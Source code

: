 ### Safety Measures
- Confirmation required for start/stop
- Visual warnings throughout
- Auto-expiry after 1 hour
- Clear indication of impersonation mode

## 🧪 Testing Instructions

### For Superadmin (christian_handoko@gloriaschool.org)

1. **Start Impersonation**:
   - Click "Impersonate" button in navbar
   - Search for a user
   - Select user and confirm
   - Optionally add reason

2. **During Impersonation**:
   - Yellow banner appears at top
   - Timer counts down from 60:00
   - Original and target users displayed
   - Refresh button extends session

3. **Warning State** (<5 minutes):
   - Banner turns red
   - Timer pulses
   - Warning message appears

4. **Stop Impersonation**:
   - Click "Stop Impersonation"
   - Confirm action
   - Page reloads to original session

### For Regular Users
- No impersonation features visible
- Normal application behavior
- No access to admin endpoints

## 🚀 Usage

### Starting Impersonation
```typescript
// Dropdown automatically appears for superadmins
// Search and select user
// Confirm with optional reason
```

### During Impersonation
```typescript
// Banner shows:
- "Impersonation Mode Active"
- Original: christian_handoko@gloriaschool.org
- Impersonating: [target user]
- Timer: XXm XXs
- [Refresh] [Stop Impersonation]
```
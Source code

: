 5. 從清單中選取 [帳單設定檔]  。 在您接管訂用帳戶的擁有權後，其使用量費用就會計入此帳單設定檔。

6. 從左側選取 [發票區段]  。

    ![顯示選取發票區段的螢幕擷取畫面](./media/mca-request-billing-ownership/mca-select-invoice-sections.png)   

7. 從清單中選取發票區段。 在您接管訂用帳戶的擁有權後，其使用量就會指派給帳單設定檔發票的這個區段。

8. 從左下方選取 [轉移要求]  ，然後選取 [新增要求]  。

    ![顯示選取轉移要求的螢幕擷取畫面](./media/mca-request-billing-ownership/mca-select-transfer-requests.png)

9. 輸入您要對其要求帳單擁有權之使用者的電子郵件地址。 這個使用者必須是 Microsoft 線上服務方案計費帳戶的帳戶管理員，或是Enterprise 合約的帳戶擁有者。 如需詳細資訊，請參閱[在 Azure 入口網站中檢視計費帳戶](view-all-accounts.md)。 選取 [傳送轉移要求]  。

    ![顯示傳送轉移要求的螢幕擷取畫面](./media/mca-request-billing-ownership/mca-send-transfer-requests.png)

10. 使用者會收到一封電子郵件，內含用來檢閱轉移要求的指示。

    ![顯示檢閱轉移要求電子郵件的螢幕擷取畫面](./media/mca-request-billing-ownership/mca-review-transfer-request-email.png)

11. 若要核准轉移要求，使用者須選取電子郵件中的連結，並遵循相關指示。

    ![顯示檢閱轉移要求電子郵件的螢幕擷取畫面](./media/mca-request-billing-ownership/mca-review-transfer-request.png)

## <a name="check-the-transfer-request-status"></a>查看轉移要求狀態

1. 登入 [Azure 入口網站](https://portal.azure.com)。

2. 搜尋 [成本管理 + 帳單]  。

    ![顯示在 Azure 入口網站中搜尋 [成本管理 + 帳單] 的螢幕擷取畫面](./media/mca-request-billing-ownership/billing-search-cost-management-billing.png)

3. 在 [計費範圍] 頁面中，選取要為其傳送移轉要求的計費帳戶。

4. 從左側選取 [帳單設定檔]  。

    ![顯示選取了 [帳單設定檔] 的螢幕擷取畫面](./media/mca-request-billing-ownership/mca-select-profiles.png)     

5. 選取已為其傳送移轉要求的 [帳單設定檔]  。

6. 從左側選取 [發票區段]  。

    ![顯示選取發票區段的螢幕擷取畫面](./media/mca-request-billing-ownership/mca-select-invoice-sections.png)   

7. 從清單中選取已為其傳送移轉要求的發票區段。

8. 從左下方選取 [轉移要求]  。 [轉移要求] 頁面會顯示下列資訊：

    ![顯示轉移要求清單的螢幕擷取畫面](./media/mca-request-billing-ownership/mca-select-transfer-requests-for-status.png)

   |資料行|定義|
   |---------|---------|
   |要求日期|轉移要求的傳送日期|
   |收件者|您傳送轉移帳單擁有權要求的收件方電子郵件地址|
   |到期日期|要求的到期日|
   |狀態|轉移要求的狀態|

##############################

TASK DESCRIPTION: Transcribe the records from their first line. Stop after the line with "- Timer counts down from 60:00", including it.

TASK SOLUTION:
Source code

: ### Safety Measures
- Confirmation required for start/stop
- Visual warnings throughout
- Auto-expiry after 1 hour
- Clear indication of impersonation mode

## 🧪 Testing Instructions

### For Superadmin (christian_handoko@gloriaschool.org)

1. **Start Impersonation**:
   - Click "Impersonate" button in navbar
   - Search for a user
   - Select user and confirm
   - Optionally add reason

2. **During Impersonation**:
   - Yellow banner appears at top
   - Timer counts down from 60:00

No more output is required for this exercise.